Aim of the exercise ::
Only some lines are wanted. Transcribe, exactly, the lines below from the line with "الآن، دعنا نعرض" up to and including the line with "ج2: نعم، Aspose.HTML".

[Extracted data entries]
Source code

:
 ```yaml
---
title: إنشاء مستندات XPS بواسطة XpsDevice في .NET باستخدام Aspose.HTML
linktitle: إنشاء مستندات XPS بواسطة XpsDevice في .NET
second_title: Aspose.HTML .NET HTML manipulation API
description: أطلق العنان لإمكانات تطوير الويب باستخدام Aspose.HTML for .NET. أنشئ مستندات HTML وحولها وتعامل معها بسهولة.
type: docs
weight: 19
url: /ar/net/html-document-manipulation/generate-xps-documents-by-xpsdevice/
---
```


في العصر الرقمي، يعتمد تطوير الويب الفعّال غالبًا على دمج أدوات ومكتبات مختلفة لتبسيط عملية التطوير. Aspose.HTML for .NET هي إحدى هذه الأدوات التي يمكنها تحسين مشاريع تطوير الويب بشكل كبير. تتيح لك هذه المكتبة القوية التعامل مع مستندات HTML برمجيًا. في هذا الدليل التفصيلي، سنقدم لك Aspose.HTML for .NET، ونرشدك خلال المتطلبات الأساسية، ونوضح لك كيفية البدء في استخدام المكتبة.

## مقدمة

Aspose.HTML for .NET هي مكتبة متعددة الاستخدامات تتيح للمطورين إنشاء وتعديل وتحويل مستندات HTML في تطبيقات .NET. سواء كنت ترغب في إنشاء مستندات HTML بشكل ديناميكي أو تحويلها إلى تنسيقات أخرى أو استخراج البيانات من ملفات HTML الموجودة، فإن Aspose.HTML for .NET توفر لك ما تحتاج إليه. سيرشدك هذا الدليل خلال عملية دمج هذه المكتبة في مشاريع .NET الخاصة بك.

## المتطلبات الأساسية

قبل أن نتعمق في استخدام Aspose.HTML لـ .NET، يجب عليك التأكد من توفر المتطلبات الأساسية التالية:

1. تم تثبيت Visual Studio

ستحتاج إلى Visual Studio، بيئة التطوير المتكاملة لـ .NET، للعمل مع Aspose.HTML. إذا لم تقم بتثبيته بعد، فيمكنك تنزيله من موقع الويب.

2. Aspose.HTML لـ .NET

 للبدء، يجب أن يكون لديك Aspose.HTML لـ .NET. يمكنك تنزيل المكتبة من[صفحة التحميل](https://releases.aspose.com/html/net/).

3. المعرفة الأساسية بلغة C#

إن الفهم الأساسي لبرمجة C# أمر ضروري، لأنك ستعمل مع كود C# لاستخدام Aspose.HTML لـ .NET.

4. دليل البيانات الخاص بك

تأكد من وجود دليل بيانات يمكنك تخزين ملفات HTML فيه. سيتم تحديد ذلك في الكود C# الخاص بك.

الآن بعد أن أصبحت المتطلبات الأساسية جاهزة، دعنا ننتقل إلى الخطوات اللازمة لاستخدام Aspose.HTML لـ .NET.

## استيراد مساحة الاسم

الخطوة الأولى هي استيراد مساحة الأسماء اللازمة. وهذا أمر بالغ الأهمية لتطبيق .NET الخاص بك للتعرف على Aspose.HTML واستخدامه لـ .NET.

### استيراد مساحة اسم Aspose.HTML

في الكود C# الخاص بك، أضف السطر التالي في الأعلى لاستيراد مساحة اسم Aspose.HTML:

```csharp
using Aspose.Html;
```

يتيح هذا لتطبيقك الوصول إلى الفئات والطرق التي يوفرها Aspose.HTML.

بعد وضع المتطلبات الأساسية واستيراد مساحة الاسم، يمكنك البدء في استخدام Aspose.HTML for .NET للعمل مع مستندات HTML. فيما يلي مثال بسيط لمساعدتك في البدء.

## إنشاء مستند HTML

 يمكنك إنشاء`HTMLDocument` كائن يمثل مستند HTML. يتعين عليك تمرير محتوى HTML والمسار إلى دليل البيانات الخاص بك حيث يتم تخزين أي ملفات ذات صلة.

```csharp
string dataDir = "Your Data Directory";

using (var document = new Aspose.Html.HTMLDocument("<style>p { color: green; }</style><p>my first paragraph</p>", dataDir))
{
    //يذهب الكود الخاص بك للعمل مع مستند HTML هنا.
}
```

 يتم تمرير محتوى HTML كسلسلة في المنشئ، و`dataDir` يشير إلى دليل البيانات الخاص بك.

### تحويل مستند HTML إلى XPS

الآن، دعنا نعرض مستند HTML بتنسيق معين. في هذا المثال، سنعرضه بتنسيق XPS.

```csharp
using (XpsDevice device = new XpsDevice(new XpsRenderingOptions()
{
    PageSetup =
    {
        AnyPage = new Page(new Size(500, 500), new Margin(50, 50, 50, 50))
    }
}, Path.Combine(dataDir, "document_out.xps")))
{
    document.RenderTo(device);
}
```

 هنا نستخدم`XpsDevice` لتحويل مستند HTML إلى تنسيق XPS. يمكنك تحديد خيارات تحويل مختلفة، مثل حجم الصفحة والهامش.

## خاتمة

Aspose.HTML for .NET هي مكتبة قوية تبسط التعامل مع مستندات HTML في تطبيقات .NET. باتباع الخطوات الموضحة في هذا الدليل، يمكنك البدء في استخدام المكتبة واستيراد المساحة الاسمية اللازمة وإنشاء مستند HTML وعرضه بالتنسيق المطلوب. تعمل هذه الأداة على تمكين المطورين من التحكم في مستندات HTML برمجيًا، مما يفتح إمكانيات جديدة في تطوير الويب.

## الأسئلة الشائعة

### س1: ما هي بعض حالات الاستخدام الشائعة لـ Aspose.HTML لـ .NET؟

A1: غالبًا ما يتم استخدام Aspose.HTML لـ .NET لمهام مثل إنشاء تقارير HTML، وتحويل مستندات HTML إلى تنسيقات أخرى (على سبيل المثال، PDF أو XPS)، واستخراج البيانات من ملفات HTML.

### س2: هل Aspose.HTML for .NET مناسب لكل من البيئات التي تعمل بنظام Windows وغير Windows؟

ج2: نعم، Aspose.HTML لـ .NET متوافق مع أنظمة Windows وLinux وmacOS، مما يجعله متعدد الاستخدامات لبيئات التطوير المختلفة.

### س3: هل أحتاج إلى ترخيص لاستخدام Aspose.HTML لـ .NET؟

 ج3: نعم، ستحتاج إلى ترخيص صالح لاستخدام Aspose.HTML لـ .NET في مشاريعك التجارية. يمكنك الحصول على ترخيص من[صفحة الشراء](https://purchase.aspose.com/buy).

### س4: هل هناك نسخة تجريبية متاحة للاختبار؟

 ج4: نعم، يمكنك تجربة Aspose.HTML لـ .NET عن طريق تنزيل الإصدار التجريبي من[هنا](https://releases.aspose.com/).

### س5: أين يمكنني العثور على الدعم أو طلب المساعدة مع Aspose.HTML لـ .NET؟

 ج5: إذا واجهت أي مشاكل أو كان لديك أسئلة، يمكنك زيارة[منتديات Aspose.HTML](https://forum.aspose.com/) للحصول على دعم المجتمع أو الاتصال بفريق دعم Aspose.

Written response ::
الآن، دعنا نعرض مستند HTML بتنسيق معين. في هذا المثال، سنعرضه بتنسيق XPS.

```csharp
using (XpsDevice device = new XpsDevice(new XpsRenderingOptions()
{
    PageSetup =
    {
        AnyPage = new Page(new Size(500, 500), new Margin(50, 50, 50, 50))
    }
}, Path.Combine(dataDir, "document_out.xps")))
{
    document.RenderTo(device);
}
```

 هنا نستخدم`XpsDevice` لتحويل مستند HTML إلى تنسيق XPS. يمكنك تحديد خيارات تحويل مختلفة، مثل حجم الصفحة والهامش.

## خاتمة

Aspose.HTML for .NET هي مكتبة قوية تبسط التعامل مع مستندات HTML في تطبيقات .NET. باتباع الخطوات الموضحة في هذا الدليل، يمكنك البدء في استخدام المكتبة واستيراد المساحة الاسمية اللازمة وإنشاء مستند HTML وعرضه بالتنسيق المطلوب. تعمل هذه الأداة على تمكين المطورين من التحكم في مستندات HTML برمجيًا، مما يفتح إمكانيات جديدة في تطوير الويب.

## الأسئلة الشائعة

### س1: ما هي بعض حالات الاستخدام الشائعة لـ Aspose.HTML لـ .NET؟

A1: غالبًا ما يتم استخدام Aspose.HTML لـ .NET لمهام مثل إنشاء تقارير HTML، وتحويل مستندات HTML إلى تنسيقات أخرى (على سبيل المثال، PDF أو XPS)، واستخراج البيانات من ملفات HTML.

### س2: هل Aspose.HTML for .NET مناسب لكل من البيئات التي تعمل بنظام Windows وغير Windows؟

ج2: نعم، Aspose.HTML لـ .NET متوافق مع أنظمة Windows وLinux وmacOS، مما يجعله متعدد الاستخدامات لبيئات التطوير المختلفة.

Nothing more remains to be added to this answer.